When I had all, all earth, all time, all space,
And every blessing, human and divine,
I hated the possessions that were mine,
And only cared for his belovèd face.
'I dreamed that in unmeasured harmony,
Rain of sweet sounds fell on my ravished sense,
And thrilled my soul with swelling ecstasy,
And rose to unimagined excellence.
And while the music bade my heart rejoice,
And on my senses thrust delicious sway,
I wished the perfect melody away,
And in its place longed for his worshipped voice.

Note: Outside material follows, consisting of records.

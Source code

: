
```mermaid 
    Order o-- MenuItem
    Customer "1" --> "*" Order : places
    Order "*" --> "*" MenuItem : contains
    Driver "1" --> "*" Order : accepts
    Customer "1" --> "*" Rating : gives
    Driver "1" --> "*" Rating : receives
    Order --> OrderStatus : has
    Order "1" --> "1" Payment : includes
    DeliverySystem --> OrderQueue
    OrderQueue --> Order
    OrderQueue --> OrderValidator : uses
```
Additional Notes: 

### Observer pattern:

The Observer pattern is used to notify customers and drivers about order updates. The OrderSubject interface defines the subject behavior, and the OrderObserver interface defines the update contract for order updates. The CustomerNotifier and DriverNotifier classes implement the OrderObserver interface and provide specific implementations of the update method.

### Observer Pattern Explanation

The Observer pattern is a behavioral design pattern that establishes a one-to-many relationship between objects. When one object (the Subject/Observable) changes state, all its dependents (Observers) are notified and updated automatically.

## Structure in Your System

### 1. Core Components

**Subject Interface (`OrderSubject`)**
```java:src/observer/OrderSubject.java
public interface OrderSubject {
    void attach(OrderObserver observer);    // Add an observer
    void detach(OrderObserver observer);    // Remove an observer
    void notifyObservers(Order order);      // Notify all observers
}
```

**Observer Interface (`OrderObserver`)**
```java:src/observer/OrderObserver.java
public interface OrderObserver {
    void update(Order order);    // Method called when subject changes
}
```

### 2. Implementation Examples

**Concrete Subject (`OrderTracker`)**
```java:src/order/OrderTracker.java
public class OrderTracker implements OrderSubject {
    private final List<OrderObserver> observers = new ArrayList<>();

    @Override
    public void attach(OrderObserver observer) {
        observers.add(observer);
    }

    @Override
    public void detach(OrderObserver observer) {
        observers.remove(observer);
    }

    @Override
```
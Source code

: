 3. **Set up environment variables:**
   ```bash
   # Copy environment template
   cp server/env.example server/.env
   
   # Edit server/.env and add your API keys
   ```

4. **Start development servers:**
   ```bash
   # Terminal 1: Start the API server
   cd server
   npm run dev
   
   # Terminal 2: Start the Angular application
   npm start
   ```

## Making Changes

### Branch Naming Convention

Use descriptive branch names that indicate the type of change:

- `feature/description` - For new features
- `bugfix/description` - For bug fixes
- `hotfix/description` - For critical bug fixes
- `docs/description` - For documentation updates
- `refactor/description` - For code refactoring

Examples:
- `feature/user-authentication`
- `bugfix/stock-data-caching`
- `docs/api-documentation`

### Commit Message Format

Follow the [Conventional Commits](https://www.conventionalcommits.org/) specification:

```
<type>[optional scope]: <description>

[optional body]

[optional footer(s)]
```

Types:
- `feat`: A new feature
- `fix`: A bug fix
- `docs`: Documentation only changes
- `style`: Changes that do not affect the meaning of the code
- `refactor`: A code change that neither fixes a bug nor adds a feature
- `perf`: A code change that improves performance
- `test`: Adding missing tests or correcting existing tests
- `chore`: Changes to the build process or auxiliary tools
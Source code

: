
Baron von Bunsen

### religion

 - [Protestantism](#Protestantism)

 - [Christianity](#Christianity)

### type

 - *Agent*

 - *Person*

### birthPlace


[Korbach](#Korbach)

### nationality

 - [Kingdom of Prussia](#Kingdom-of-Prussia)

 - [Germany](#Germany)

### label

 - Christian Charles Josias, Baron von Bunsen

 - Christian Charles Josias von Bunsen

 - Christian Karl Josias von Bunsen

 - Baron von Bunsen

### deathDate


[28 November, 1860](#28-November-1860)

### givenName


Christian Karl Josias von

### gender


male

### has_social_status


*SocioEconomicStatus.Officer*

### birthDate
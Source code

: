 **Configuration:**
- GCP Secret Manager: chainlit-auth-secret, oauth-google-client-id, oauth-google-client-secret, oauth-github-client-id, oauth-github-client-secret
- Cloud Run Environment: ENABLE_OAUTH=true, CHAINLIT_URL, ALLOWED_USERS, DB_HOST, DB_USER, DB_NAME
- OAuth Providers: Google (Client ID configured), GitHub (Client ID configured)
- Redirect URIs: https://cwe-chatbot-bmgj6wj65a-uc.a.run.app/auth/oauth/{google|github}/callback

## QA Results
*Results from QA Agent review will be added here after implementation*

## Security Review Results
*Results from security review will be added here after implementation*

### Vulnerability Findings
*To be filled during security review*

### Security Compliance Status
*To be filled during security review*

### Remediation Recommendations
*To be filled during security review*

'And at the last I felt his arms enfold,
His kisses crown my life--his whispered sighs
Echo my own unrest--his spirit hold
My spirit powerless underneath his eyes,
My face flushed with new joy, and felt more fair:
He clasped me close, and cried, 'My own, my own!'
And then I woke in dawn's chill light, alone,
With empty arms held out to empty air.
'I never knew I loved him till that dream
Drew from my eyes the veil and left me wise.
What I had thought was reverence grew to seem
Only my lifelong love in thin disguise.
And in my dream it looked so sinless too,
So beautiful, harmonious, and right;
The vision faded with the morning light,
The love will last as long as I shall do.
'But in the world where I have wept my tears,
My love is sinful and a bitter shame.